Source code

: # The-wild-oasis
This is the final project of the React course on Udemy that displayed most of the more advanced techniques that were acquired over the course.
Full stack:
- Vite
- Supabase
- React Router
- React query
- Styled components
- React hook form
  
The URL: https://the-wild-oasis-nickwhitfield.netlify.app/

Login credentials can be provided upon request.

## WHAT YOU WILL DO
Look for the word "wild" in every line of the records. State how many lines contain it, and write only the number.

## RESPONSE AREA
2